Date: 07/29/00 12:26:15 AM
Name: Vicki (blackrat78)

Email: blackrat78@hotmail.com

Subject: Re: Re: School recognation

Article:
Hi again.
In our school, if a student was caught saying things such as "I'm better than you" and such, they could loose a stripe, possibliy a belt. Students in the Black Belt club, especially could loose their black belt club privledges, and possibly rank as well.
In my county, we do not have P.E. Class, inless you are involved with basketball or some other main sport in school. Basically practice is your grade. I hated that, because in Wisconsin, we had P.E. for everyone, inless you had a real physical handicap.

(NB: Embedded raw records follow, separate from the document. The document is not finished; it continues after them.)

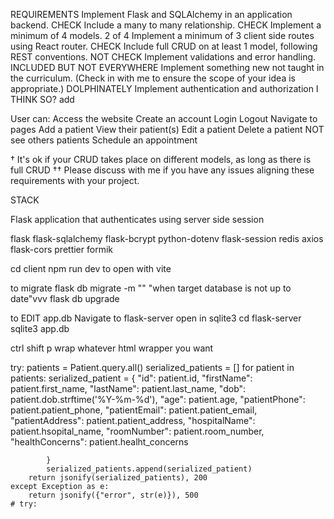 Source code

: REQUIREMENTS
Implement Flask and SQLAlchemy in an application backend. CHECK
Include a many to many relationship. CHECK
Implement a minimum of 4 models. 2 of 4
Implement a minimum of 3 client side routes using React router. CHECK
Include full CRUD on at least 1 model, following REST conventions. NOT CHECK
Implement validations and error handling. INCLUDED BUT NOT EVERYWHERE
Implement something new not taught in the curriculum. (Check in with me to ensure the scope of your idea is appropriate.) DOLPHINATELY
Implement authentication and authorization I THINK SO? add 
 
User can:
Access the website
Create an account
Login
Logout
Navigate to pages
Add a patient
View their patient(s)
Edit a patient
Delete a patient
NOT see others patients
Schedule an appointment

† It's ok if your CRUD takes place on different models, as long as there is full CRUD
†† Please discuss with me if you have any issues aligning these requirements with your project.

STACK

Flask application that authenticates using server side session

flask
flask-sqlalchemy
flask-bcrypt
python-dotenv
flask-session
redis
axios
flask-cors
prettier
formik



cd client
npm run dev to open with vite

to migrate
flask db migrate -m ""
"when target database is not up to date"vvv
flask db upgrade

to EDIT app.db
Navigate to flask-server
open in sqlite3
    cd flask-server
    sqlite3 app.db

ctrl shift p 
wrap
whatever html wrapper you want

  try:
        patients = Patient.query.all()
        serialized_patients = []
        for patient in patients:
            serialized_patient = {
                "id": patient.id,
                "firstName": patient.first_name,
                "lastName": patient.last_name,
                "dob": patient.dob.strftime('%Y-%m-%d'),
                "age": patient.age,
                "patientPhone": patient.patient_phone,
                "patientEmail": patient.patient_email,
                "patientAddress": patient.patient_address,
                "hospitalName": patient.hsopital_name,
                "roomNumber": patient.room_number,
                "healthConcerns": patient.healht_concerns

            }
            serialized_patients.append(serialized_patient)
        return jsonify(serialized_patients), 200
    except Exception as e:
        return jsonify({"error", str(e)}), 500
    # try:
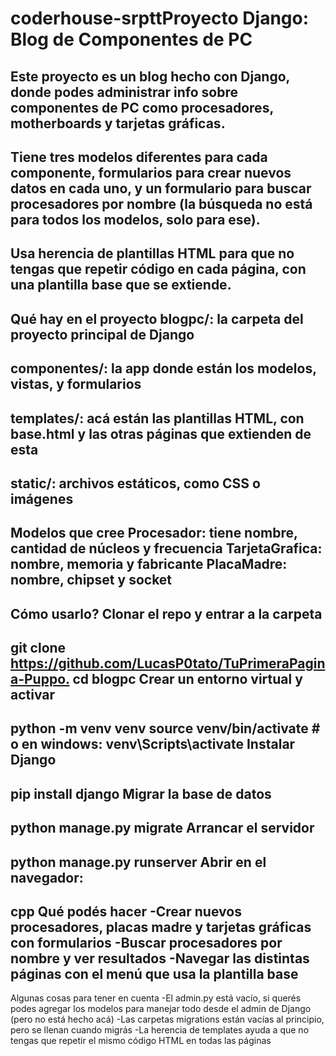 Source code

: # coderhouse-srpttProyecto Django: Blog de Componentes de PC
Este proyecto es un blog hecho con Django, donde podes administrar info sobre componentes de PC como procesadores, motherboards y tarjetas gráficas.
----
Tiene tres modelos diferentes para cada componente, formularios para crear nuevos datos en cada uno, y un formulario para buscar procesadores por nombre (la búsqueda no está para todos los modelos, solo para ese).
----
Usa herencia de plantillas HTML para que no tengas que repetir código en cada página, con una plantilla base que se extiende.
----
Qué hay en el proyecto
blogpc/: la carpeta del proyecto principal de Django
---
componentes/: la app donde están los modelos, vistas, y formularios
---
templates/: acá están las plantillas HTML, con base.html y las otras páginas que extienden de esta
---
static/: archivos estáticos, como CSS o imágenes
----
Modelos que cree
Procesador: tiene nombre, cantidad de núcleos y frecuencia
TarjetaGrafica: nombre, memoria y fabricante
PlacaMadre: nombre, chipset y socket
---
Cómo usarlo?
Clonar el repo y entrar a la carpeta
---
git clone <https://github.com/LucasP0tato/TuPrimeraPagina-Puppo.>
cd blogpc
Crear un entorno virtual y activar
---
python -m venv venv
source venv/bin/activate  # o en windows: venv\Scripts\activate
Instalar Django
---
pip install django
Migrar la base de datos
---
python manage.py migrate
Arrancar el servidor
---
python manage.py runserver
Abrir en el navegador:
---
cpp
Qué podés hacer
-Crear nuevos procesadores, placas madre y tarjetas gráficas con formularios
-Buscar procesadores por nombre y ver resultados
-Navegar las distintas páginas con el menú que usa la plantilla base
--------
Algunas cosas para tener en cuenta
-El admin.py está vacío, si querés podes agregar los modelos para manejar todo desde el admin de Django (pero no está hecho acá)
-Las carpetas migrations están vacías al principio, pero se llenan cuando migrás
-La herencia de templates ayuda a que no tengas que repetir el mismo código HTML en todas las páginas
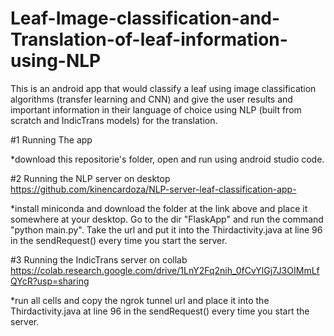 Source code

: # Leaf-Image-classification-and-Translation-of-leaf-information-using-NLP
This is an android app that would classify a leaf using image classification algorithms (transfer learning and CNN) and give the user results and important information in their language of choice using NLP (built from scratch and IndicTrans models) for the translation.

#1 Running The app
  
  *download this repositorie's folder, open and run using android studio code.

#2 Running the NLP server on desktop
  https://github.com/kinencardoza/NLP-server-leaf-classification-app-

  *install miniconda and download the folder at the link above and place it somewhere at your desktop. Go to the dir "FlaskApp" and run the command "python main.py". Take the url and put it into the Thirdactivity.java at line 96 in the sendRequest() every time you start the server.

#3 Running the IndicTrans server on collab
  https://colab.research.google.com/drive/1LnY2Fq2nih_0fCvYlGj7J3OIMmLfQYcR?usp=sharing
  
  *run all cells and copy the ngrok tunnel url and place it into the Thirdactivity.java at line 96 in the sendRequest() every time you start the server.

Now I think what you can do to motivate a student, instead of saying you must have a "B" average or better, you can look at the student's past and present report cards, and then set a goal with them, to bring them up. If they are already at a straight A level, then encourage them to do it again. If the student ends up showing any progress on their report cards, a patch or some type of recogantion should be awarded. Even words are enough to some kids. Just remember, which I have learned too, not all kids are great in academics, but you can encourage them also, just give the best they can, and try to help them in any way, possible. Just always remind th students school comes first. 



Date: 07/20/00 12:01:37 AM
Name: Vicki (blackrat78)

Email: blackrat78@hotmail.com

Subject: Belt Tying

How do you tie your belt? Well, first I should ask what rank are you? When I took under Blackstone we all tied our belts the same, starting with the center of the belt at our belly button, bringing the left side, around the back, under the right side, then bring the right side, around the back, to the front left side, and then from there, we go with our know, which I can not explain. Our belt did not cross in the back at all. When I joined this new school, all ranks under black belt cross their belts, and I have no clue how to do that, but all black belts are to have the belt not to cross. That would have confused me if I had started with them, got used to crossing the belt, and then not having to do that, when you got to black, I would be the one to cross it. Good thing I never had to do that.
Do you if you do cross the belt, know why that is done? I never understood why.